Content starts

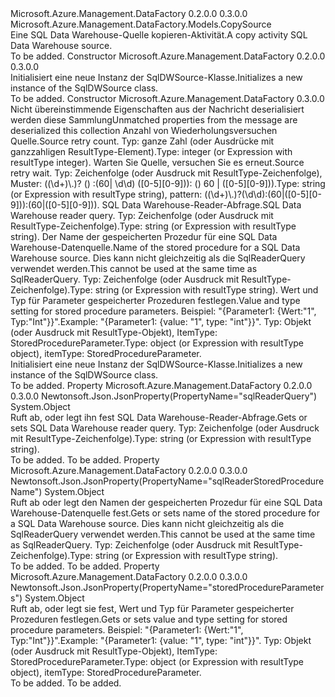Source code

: <Type Name="SqlDWSource" FullName="Microsoft.Azure.Management.DataFactory.Models.SqlDWSource">
  <TypeSignature Language="C#" Value="public class SqlDWSource : Microsoft.Azure.Management.DataFactory.Models.CopySource" />
  <TypeSignature Language="ILAsm" Value=".class public auto ansi beforefieldinit SqlDWSource extends Microsoft.Azure.Management.DataFactory.Models.CopySource" />
  <TypeSignature Language="DocId" Value="T:Microsoft.Azure.Management.DataFactory.Models.SqlDWSource" />
  <TypeSignature Language="VB.NET" Value="Public Class SqlDWSource&#xA;Inherits CopySource" />
  <TypeSignature Language="F#" Value="type SqlDWSource = class&#xA;    inherit CopySource" />
  <AssemblyInfo>
    <AssemblyName>Microsoft.Azure.Management.DataFactory</AssemblyName>
    <AssemblyVersion>0.2.0.0</AssemblyVersion>
    <AssemblyVersion>0.3.0.0</AssemblyVersion>
  </AssemblyInfo>
  <Base>
    <BaseTypeName>Microsoft.Azure.Management.DataFactory.Models.CopySource</BaseTypeName>
  </Base>
  <Interfaces />
  <Docs>
    <summary>
            <span data-ttu-id="0aa06-101">Eine SQL Data Warehouse-Quelle kopieren-Aktivität.</span><span class="sxs-lookup"><span data-stu-id="0aa06-101">A copy activity SQL Data Warehouse source.</span></span>
            </summary>
    <remarks>To be added.</remarks>
  </Docs>
  <Members>
    <Member MemberName=".ctor">
      <MemberSignature Language="C#" Value="public SqlDWSource ();" />
      <MemberSignature Language="ILAsm" Value=".method public hidebysig specialname rtspecialname instance void .ctor() cil managed" />
      <MemberSignature Language="DocId" Value="M:Microsoft.Azure.Management.DataFactory.Models.SqlDWSource.#ctor" />
      <MemberSignature Language="VB.NET" Value="Public Sub New ()" />
      <MemberType>Constructor</MemberType>
      <AssemblyInfo>
        <AssemblyName>Microsoft.Azure.Management.DataFactory</AssemblyName>
        <AssemblyVersion>0.2.0.0</AssemblyVersion>
        <AssemblyVersion>0.3.0.0</AssemblyVersion>
      </AssemblyInfo>
      <Parameters />
      <Docs>
        <summary>
            <span data-ttu-id="0aa06-102">Initialisiert eine neue Instanz der SqlDWSource-Klasse.</span><span class="sxs-lookup"><span data-stu-id="0aa06-102">Initializes a new instance of the SqlDWSource class.</span></span>
            </summary>
        <remarks>To be added.</remarks>
      </Docs>
    </Member>
    <Member MemberName=".ctor">
      <MemberSignature Language="C#" Value="public SqlDWSource (System.Collections.Generic.IDictionary&lt;string,object&gt; additionalProperties = null, object sourceRetryCount = null, object sourceRetryWait = null, object sqlReaderQuery = null, object sqlReaderStoredProcedureName = null, object storedProcedureParameters = null);" />
      <MemberSignature Language="ILAsm" Value=".method public hidebysig specialname rtspecialname instance void .ctor(class System.Collections.Generic.IDictionary`2&lt;string, object&gt; additionalProperties, object sourceRetryCount, object sourceRetryWait, object sqlReaderQuery, object sqlReaderStoredProcedureName, object storedProcedureParameters) cil managed" />
      <MemberSignature Language="DocId" Value="M:Microsoft.Azure.Management.DataFactory.Models.SqlDWSource.#ctor(System.Collections.Generic.IDictionary{System.String,System.Object},System.Object,System.Object,System.Object,System.Object,System.Object)" />
      <MemberSignature Language="VB.NET" Value="Public Sub New (Optional additionalProperties As IDictionary(Of String, Object) = null, Optional sourceRetryCount As Object = null, Optional sourceRetryWait As Object = null, Optional sqlReaderQuery As Object = null, Optional sqlReaderStoredProcedureName As Object = null, Optional storedProcedureParameters As Object = null)" />
      <MemberSignature Language="F#" Value="new Microsoft.Azure.Management.DataFactory.Models.SqlDWSource : System.Collections.Generic.IDictionary&lt;string, obj&gt; * obj * obj * obj * obj * obj -&gt; Microsoft.Azure.Management.DataFactory.Models.SqlDWSource" Usage="new Microsoft.Azure.Management.DataFactory.Models.SqlDWSource (additionalProperties, sourceRetryCount, sourceRetryWait, sqlReaderQuery, sqlReaderStoredProcedureName, storedProcedureParameters)" />
      <MemberType>Constructor</MemberType>
      <AssemblyInfo>
        <AssemblyName>Microsoft.Azure.Management.DataFactory</AssemblyName>
        <AssemblyVersion>0.3.0.0</AssemblyVersion>
      </AssemblyInfo>
      <Parameters>
        <Parameter Name="additionalProperties" Type="System.Collections.Generic.IDictionary&lt;System.String,System.Object&gt;" />
        <Parameter Name="sourceRetryCount" Type="System.Object" />
        <Parameter Name="sourceRetryWait" Type="System.Object" />
        <Parameter Name="sqlReaderQuery" Type="System.Object" />
        <Parameter Name="sqlReaderStoredProcedureName" Type="System.Object" />
        <Parameter Name="storedProcedureParameters" Type="System.Object" />
      </Parameters>
      <Docs>
        <param name="additionalProperties"><span data-ttu-id="0aa06-103">Nicht übereinstimmende Eigenschaften aus der Nachricht deserialisiert werden diese Sammlung</span><span class="sxs-lookup"><span data-stu-id="0aa06-103">Unmatched properties from the message are deserialized this collection</span></span></param>
        <param name="sourceRetryCount"><span data-ttu-id="0aa06-104">Anzahl von Wiederholungsversuchen Quelle.</span><span class="sxs-lookup"><span data-stu-id="0aa06-104">Source retry count.</span></span> <span data-ttu-id="0aa06-105">Typ: ganze Zahl (oder Ausdrücke mit ganzzahligen ResultType-Element).</span><span class="sxs-lookup"><span data-stu-id="0aa06-105">Type: integer (or Expression with resultType integer).</span></span></param>
        <param name="sourceRetryWait"><span data-ttu-id="0aa06-106">Warten Sie Quelle, versuchen Sie es erneut.</span><span class="sxs-lookup"><span data-stu-id="0aa06-106">Source retry wait.</span></span> <span data-ttu-id="0aa06-107">Typ: Zeichenfolge (oder Ausdruck mit ResultType-Zeichenfolge), Muster: ((\d+)\.)? () :(60| \d\d) ([0-5][0-9])): () 60 | ([0-5][0-9])).</span><span class="sxs-lookup"><span data-stu-id="0aa06-107">Type: string (or Expression with resultType string), pattern: ((\d+)\.)?(\d\d):(60|([0-5][0-9])):(60|([0-5][0-9])).</span></span></param>
        <param name="sqlReaderQuery"><span data-ttu-id="0aa06-108">SQL Data Warehouse-Reader-Abfrage.</span><span class="sxs-lookup"><span data-stu-id="0aa06-108">SQL Data Warehouse reader query.</span></span> <span data-ttu-id="0aa06-109">Typ: Zeichenfolge (oder Ausdruck mit ResultType-Zeichenfolge).</span><span class="sxs-lookup"><span data-stu-id="0aa06-109">Type: string (or Expression with resultType string).</span></span></param>
        <param name="sqlReaderStoredProcedureName"><span data-ttu-id="0aa06-110">Der Name der gespeicherten Prozedur für eine SQL Data Warehouse-Datenquelle.</span><span class="sxs-lookup"><span data-stu-id="0aa06-110">Name of the stored procedure for a SQL Data Warehouse source.</span></span> <span data-ttu-id="0aa06-111">Dies kann nicht gleichzeitig als die SqlReaderQuery verwendet werden.</span><span class="sxs-lookup"><span data-stu-id="0aa06-111">This cannot be used at the same time as SqlReaderQuery.</span></span> <span data-ttu-id="0aa06-112">Typ: Zeichenfolge (oder Ausdruck mit ResultType-Zeichenfolge).</span><span class="sxs-lookup"><span data-stu-id="0aa06-112">Type: string (or Expression with resultType string).</span></span></param>
        <param name="storedProcedureParameters"><span data-ttu-id="0aa06-113">Wert und Typ für Parameter gespeicherter Prozeduren festlegen.</span><span class="sxs-lookup"><span data-stu-id="0aa06-113">Value and type setting for stored procedure parameters.</span></span> <span data-ttu-id="0aa06-114">Beispiel: "{Parameter1: {Wert:"1", Typ:"Int"}}".</span><span class="sxs-lookup"><span data-stu-id="0aa06-114">Example: "{Parameter1: {value: "1", type: "int"}}".</span></span> <span data-ttu-id="0aa06-115">Typ: Objekt (oder Ausdruck mit ResultType-Objekt), ItemType: StoredProcedureParameter.</span><span class="sxs-lookup"><span data-stu-id="0aa06-115">Type: object (or Expression with resultType object), itemType: StoredProcedureParameter.</span></span></param>
        <summary>
            <span data-ttu-id="0aa06-116">Initialisiert eine neue Instanz der SqlDWSource-Klasse.</span><span class="sxs-lookup"><span data-stu-id="0aa06-116">Initializes a new instance of the SqlDWSource class.</span></span>
            </summary>
        <remarks>To be added.</remarks>
      </Docs>
    </Member>
    <Member MemberName="SqlReaderQuery">
      <MemberSignature Language="C#" Value="public object SqlReaderQuery { get; set; }" />
      <MemberSignature Language="ILAsm" Value=".property instance object SqlReaderQuery" />
      <MemberSignature Language="DocId" Value="P:Microsoft.Azure.Management.DataFactory.Models.SqlDWSource.SqlReaderQuery" />
      <MemberSignature Language="VB.NET" Value="Public Property SqlReaderQuery As Object" />
      <MemberSignature Language="F#" Value="member this.SqlReaderQuery : obj with get, set" Usage="Microsoft.Azure.Management.DataFactory.Models.SqlDWSource.SqlReaderQuery" />
      <MemberType>Property</MemberType>
      <AssemblyInfo>
        <AssemblyName>Microsoft.Azure.Management.DataFactory</AssemblyName>
        <AssemblyVersion>0.2.0.0</AssemblyVersion>
        <AssemblyVersion>0.3.0.0</AssemblyVersion>
      </AssemblyInfo>
      <Attributes>
        <Attribute>
          <AttributeName>Newtonsoft.Json.JsonProperty(PropertyName="sqlReaderQuery")</AttributeName>
        </Attribute>
      </Attributes>
      <ReturnValue>
        <ReturnType>System.Object</ReturnType>
      </ReturnValue>
      <Docs>
        <summary>
            <span data-ttu-id="0aa06-117">Ruft ab, oder legt ihn fest SQL Data Warehouse-Reader-Abfrage.</span><span class="sxs-lookup"><span data-stu-id="0aa06-117">Gets or sets SQL Data Warehouse reader query.</span></span> <span data-ttu-id="0aa06-118">Typ: Zeichenfolge (oder Ausdruck mit ResultType-Zeichenfolge).</span><span class="sxs-lookup"><span data-stu-id="0aa06-118">Type: string (or Expression with resultType string).</span></span>
            </summary>
        <value>To be added.</value>
        <remarks>To be added.</remarks>
      </Docs>
    </Member>
    <Member MemberName="SqlReaderStoredProcedureName">
      <MemberSignature Language="C#" Value="public object SqlReaderStoredProcedureName { get; set; }" />
      <MemberSignature Language="ILAsm" Value=".property instance object SqlReaderStoredProcedureName" />
      <MemberSignature Language="DocId" Value="P:Microsoft.Azure.Management.DataFactory.Models.SqlDWSource.SqlReaderStoredProcedureName" />
      <MemberSignature Language="VB.NET" Value="Public Property SqlReaderStoredProcedureName As Object" />
      <MemberSignature Language="F#" Value="member this.SqlReaderStoredProcedureName : obj with get, set" Usage="Microsoft.Azure.Management.DataFactory.Models.SqlDWSource.SqlReaderStoredProcedureName" />
      <MemberType>Property</MemberType>
      <AssemblyInfo>
        <AssemblyName>Microsoft.Azure.Management.DataFactory</AssemblyName>
        <AssemblyVersion>0.2.0.0</AssemblyVersion>
        <AssemblyVersion>0.3.0.0</AssemblyVersion>
      </AssemblyInfo>
      <Attributes>
        <Attribute>
          <AttributeName>Newtonsoft.Json.JsonProperty(PropertyName="sqlReaderStoredProcedureName")</AttributeName>
        </Attribute>
      </Attributes>
      <ReturnValue>
        <ReturnType>System.Object</ReturnType>
      </ReturnValue>
      <Docs>
        <summary>
            <span data-ttu-id="0aa06-119">Ruft ab oder legt den Namen der gespeicherten Prozedur für eine SQL Data Warehouse-Datenquelle fest.</span><span class="sxs-lookup"><span data-stu-id="0aa06-119">Gets or sets name of the stored procedure for a SQL Data Warehouse source.</span></span> <span data-ttu-id="0aa06-120">Dies kann nicht gleichzeitig als die SqlReaderQuery verwendet werden.</span><span class="sxs-lookup"><span data-stu-id="0aa06-120">This cannot be used at the same time as SqlReaderQuery.</span></span>
            <span data-ttu-id="0aa06-121">Typ: Zeichenfolge (oder Ausdruck mit ResultType-Zeichenfolge).</span><span class="sxs-lookup"><span data-stu-id="0aa06-121">Type: string (or Expression with resultType string).</span></span>
            </summary>
        <value>To be added.</value>
        <remarks>To be added.</remarks>
      </Docs>
    </Member>
    <Member MemberName="StoredProcedureParameters">
      <MemberSignature Language="C#" Value="public object StoredProcedureParameters { get; set; }" />
      <MemberSignature Language="ILAsm" Value=".property instance object StoredProcedureParameters" />
      <MemberSignature Language="DocId" Value="P:Microsoft.Azure.Management.DataFactory.Models.SqlDWSource.StoredProcedureParameters" />
      <MemberSignature Language="VB.NET" Value="Public Property StoredProcedureParameters As Object" />
      <MemberSignature Language="F#" Value="member this.StoredProcedureParameters : obj with get, set" Usage="Microsoft.Azure.Management.DataFactory.Models.SqlDWSource.StoredProcedureParameters" />
      <MemberType>Property</MemberType>
      <AssemblyInfo>
        <AssemblyName>Microsoft.Azure.Management.DataFactory</AssemblyName>
        <AssemblyVersion>0.2.0.0</AssemblyVersion>
        <AssemblyVersion>0.3.0.0</AssemblyVersion>
      </AssemblyInfo>
      <Attributes>
        <Attribute>
          <AttributeName>Newtonsoft.Json.JsonProperty(PropertyName="storedProcedureParameters")</AttributeName>
        </Attribute>
      </Attributes>
      <ReturnValue>
        <ReturnType>System.Object</ReturnType>
      </ReturnValue>
      <Docs>
        <summary>
            <span data-ttu-id="0aa06-122">Ruft ab, oder legt sie fest, Wert und Typ für Parameter gespeicherter Prozeduren festlegen.</span><span class="sxs-lookup"><span data-stu-id="0aa06-122">Gets or sets value and type setting for stored procedure parameters.</span></span> <span data-ttu-id="0aa06-123">Beispiel: "{Parameter1: {Wert:"1", Typ:"Int"}}".</span><span class="sxs-lookup"><span data-stu-id="0aa06-123">Example: "{Parameter1: {value: "1", type: "int"}}".</span></span>
            <span data-ttu-id="0aa06-124">Typ: Objekt (oder Ausdruck mit ResultType-Objekt), ItemType: StoredProcedureParameter.</span><span class="sxs-lookup"><span data-stu-id="0aa06-124">Type: object (or Expression with resultType object), itemType: StoredProcedureParameter.</span></span>
            </summary>
        <value>To be added.</value>
        <remarks>To be added.</remarks>
      </Docs>
    </Member>
  </Members>
</Type>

Content ends

** Task description **
Check the data above line by line for the word "method". State only how many lines contain it.

** Answer **
2